Study material:

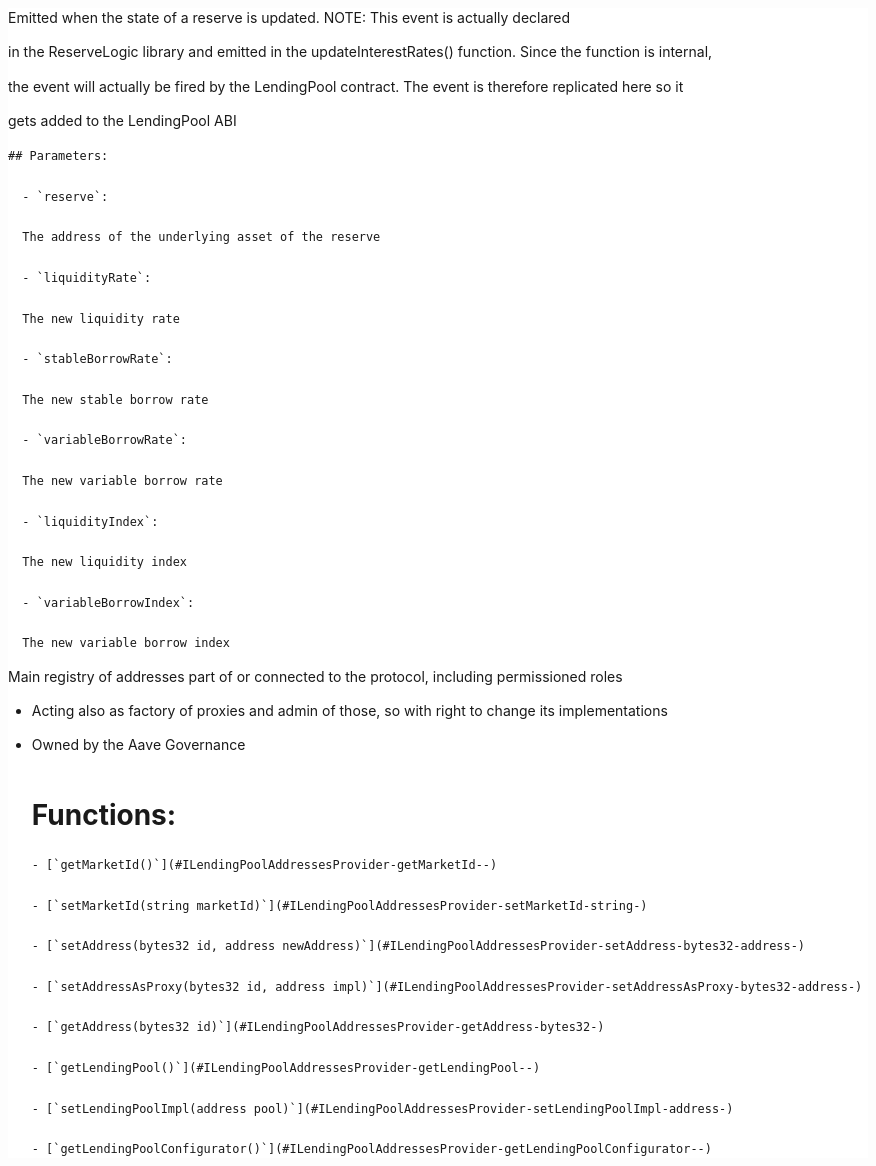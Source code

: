   Emitted when the state of a reserve is updated. NOTE: This event is actually declared

in the ReserveLogic library and emitted in the updateInterestRates() function. Since the function is internal,

the event will actually be fired by the LendingPool contract. The event is therefore replicated here so it

gets added to the LendingPool ABI

    ## Parameters:

      - `reserve`:

      The address of the underlying asset of the reserve

      - `liquidityRate`:

      The new liquidity rate

      - `stableBorrowRate`:

      The new stable borrow rate

      - `variableBorrowRate`:

      The new variable borrow rate

      - `liquidityIndex`:

      The new liquidity index

      - `variableBorrowIndex`:

      The new variable borrow index

Main registry of addresses part of or connected to the protocol, including permissioned roles

- Acting also as factory of proxies and admin of those, so with right to change its implementations

- Owned by the Aave Governance

  # Functions:

      - [`getMarketId()`](#ILendingPoolAddressesProvider-getMarketId--)

      - [`setMarketId(string marketId)`](#ILendingPoolAddressesProvider-setMarketId-string-)

      - [`setAddress(bytes32 id, address newAddress)`](#ILendingPoolAddressesProvider-setAddress-bytes32-address-)

      - [`setAddressAsProxy(bytes32 id, address impl)`](#ILendingPoolAddressesProvider-setAddressAsProxy-bytes32-address-)

      - [`getAddress(bytes32 id)`](#ILendingPoolAddressesProvider-getAddress-bytes32-)

      - [`getLendingPool()`](#ILendingPoolAddressesProvider-getLendingPool--)

      - [`setLendingPoolImpl(address pool)`](#ILendingPoolAddressesProvider-setLendingPoolImpl-address-)

      - [`getLendingPoolConfigurator()`](#ILendingPoolAddressesProvider-getLendingPoolConfigurator--)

Task item: Give back every record above word for word; the pictures have no place in it.

Written solution:
Source code

:   Emitted when the state of a reserve is updated. NOTE: This event is actually declared

in the ReserveLogic library and emitted in the updateInterestRates() function. Since the function is internal,

the event will actually be fired by the LendingPool contract. The event is therefore replicated here so it

gets added to the LendingPool ABI

    ## Parameters:

      - `reserve`:

      The address of the underlying asset of the reserve

      - `liquidityRate`:

      The new liquidity rate

      - `stableBorrowRate`:

      The new stable borrow rate

      - `variableBorrowRate`:

      The new variable borrow rate

      - `liquidityIndex`:

      The new liquidity index

      - `variableBorrowIndex`:

      The new variable borrow index

Main registry of addresses part of or connected to the protocol, including permissioned roles

- Acting also as factory of proxies and admin of those, so with right to change its implementations

- Owned by the Aave Governance

  # Functions:

      - [`getMarketId()`](#ILendingPoolAddressesProvider-getMarketId--)

      - [`setMarketId(string marketId)`](#ILendingPoolAddressesProvider-setMarketId-string-)

      - [`setAddress(bytes32 id, address newAddress)`](#ILendingPoolAddressesProvider-setAddress-bytes32-address-)

      - [`setAddressAsProxy(bytes32 id, address impl)`](#ILendingPoolAddressesProvider-setAddressAsProxy-bytes32-address-)

      - [`getAddress(bytes32 id)`](#ILendingPoolAddressesProvider-getAddress-bytes32-)

      - [`getLendingPool()`](#ILendingPoolAddressesProvider-getLendingPool--)

      - [`setLendingPoolImpl(address pool)`](#ILendingPoolAddressesProvider-setLendingPoolImpl-address-)

      - [`getLendingPoolConfigurator()`](#ILendingPoolAddressesProvider-getLendingPoolConfigurator--)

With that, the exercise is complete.